*** GIVEN RECORDS Section Begins ***

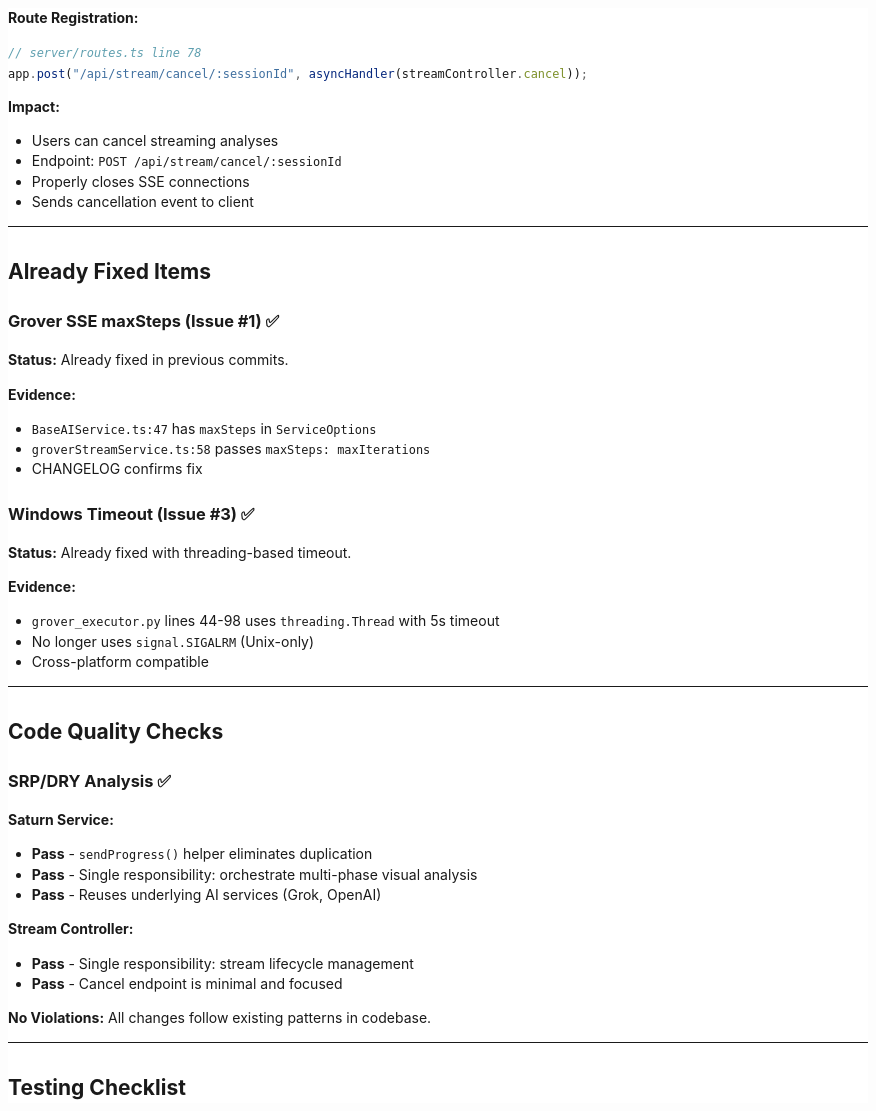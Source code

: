 **Route Registration:**
```typescript
// server/routes.ts line 78
app.post("/api/stream/cancel/:sessionId", asyncHandler(streamController.cancel));
```

**Impact:**
- Users can cancel streaming analyses
- Endpoint: `POST /api/stream/cancel/:sessionId`
- Properly closes SSE connections
- Sends cancellation event to client

---

## Already Fixed Items

### Grover SSE maxSteps (Issue #1) ✅

**Status:** Already fixed in previous commits.

**Evidence:**
- `BaseAIService.ts:47` has `maxSteps` in `ServiceOptions`
- `groverStreamService.ts:58` passes `maxSteps: maxIterations`
- CHANGELOG confirms fix

### Windows Timeout (Issue #3) ✅

**Status:** Already fixed with threading-based timeout.

**Evidence:**
- `grover_executor.py` lines 44-98 uses `threading.Thread` with 5s timeout
- No longer uses `signal.SIGALRM` (Unix-only)
- Cross-platform compatible

---

## Code Quality Checks

### SRP/DRY Analysis ✅

**Saturn Service:**
- **Pass** - `sendProgress()` helper eliminates duplication
- **Pass** - Single responsibility: orchestrate multi-phase visual analysis
- **Pass** - Reuses underlying AI services (Grok, OpenAI)

**Stream Controller:**
- **Pass** - Single responsibility: stream lifecycle management
- **Pass** - Cancel endpoint is minimal and focused

**No Violations:** All changes follow existing patterns in codebase.

---

## Testing Checklist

*** GIVEN RECORDS Section Ends ***

- INSTRUCTIONS FOR THE TASK
Extract all lines from the data in which "threading" is found.

- ANSWER SECTION
**Status:** Already fixed with threading-based timeout.
- `grover_executor.py` lines 44-98 uses `threading.Thread` with 5s timeout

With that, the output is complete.